Saved data entries
——
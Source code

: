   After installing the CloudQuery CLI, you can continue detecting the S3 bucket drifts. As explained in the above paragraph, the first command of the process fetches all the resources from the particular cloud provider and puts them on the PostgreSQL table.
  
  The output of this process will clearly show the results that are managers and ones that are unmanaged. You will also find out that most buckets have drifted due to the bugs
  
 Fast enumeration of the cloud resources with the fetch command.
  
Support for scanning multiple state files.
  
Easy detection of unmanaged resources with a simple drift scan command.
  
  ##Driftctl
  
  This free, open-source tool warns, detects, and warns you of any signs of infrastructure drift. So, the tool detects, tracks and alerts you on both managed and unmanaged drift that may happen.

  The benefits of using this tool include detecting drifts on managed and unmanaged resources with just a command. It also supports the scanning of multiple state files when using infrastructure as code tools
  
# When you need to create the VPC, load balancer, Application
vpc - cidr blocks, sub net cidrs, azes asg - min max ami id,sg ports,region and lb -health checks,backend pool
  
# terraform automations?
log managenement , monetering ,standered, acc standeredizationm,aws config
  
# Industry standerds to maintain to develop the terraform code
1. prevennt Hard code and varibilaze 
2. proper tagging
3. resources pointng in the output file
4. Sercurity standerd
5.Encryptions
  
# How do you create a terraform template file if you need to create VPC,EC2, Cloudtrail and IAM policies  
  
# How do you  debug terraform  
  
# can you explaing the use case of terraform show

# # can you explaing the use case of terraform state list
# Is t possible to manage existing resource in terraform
——
§ Problem statement
Check each line of the data above for the word "that" and state how many lines contain it, with no other text.

§ Written reply
2